Remote sensing is a key method in bridging the gap between local observations and spatially comprehensive estimates of environmental variables. For such spatial or spatio-temporal predictions, machine learning algorithms have shown to be a promising tool to identify nonlinear patterns between locally measured and remotely sensed variables. While easy access to user-friendly machine learning libraries fosters their use in environmental sciences, the application of these methods is far from trivial. This holds especially true for spatio-temporal since its dependencies in space and time bear the risk of overfitting and considerable misinterpretation of the model performance. In this introductory lecture I will introduce the idea of using machine-learning for the (remote sensing based) monitoring of the environment and how they can be applied in R via the caret package. In this context error assessment is a crucial topic and I will show the importance of "target-oriented" spatial cross-validation strategies when working with spatio-temporal data to avoid an overoptimistic view on model performances.

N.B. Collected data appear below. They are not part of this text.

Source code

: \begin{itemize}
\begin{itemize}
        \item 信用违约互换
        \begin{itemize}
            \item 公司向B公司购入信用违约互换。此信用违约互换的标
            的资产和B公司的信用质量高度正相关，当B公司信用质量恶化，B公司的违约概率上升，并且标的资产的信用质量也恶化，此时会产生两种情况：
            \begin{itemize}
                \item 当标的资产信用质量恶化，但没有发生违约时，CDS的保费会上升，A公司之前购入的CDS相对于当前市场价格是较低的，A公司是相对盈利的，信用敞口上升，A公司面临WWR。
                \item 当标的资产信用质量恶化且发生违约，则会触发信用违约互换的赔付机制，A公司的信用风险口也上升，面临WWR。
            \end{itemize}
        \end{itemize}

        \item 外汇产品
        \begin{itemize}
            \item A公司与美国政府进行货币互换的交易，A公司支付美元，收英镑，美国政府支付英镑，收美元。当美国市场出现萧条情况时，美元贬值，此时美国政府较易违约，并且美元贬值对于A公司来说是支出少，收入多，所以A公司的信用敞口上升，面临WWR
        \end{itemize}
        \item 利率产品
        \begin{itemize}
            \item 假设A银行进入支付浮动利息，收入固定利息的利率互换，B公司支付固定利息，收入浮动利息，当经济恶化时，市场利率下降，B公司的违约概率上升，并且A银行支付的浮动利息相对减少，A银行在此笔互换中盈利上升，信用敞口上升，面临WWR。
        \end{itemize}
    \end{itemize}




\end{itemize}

As spatio-temporal machine-learning models are highly prone to overfitting caused by misleading predictor variables, I will introduce a forward feature selection method that works in conjunction with target-oriented cross-validation from the CAST package. In summary this talk aims at showing how "basic" spatial machine-learning tasks can be performed in R, but also what needs to be considered for more complex spatio-temporal prediction tasks in order to produce scientifically valuable results. Based on this talk, we will go into a practical session on Tuesday, where machine-learning algorithms will be applied to two different spatial and spatio-temporal prediction tasks.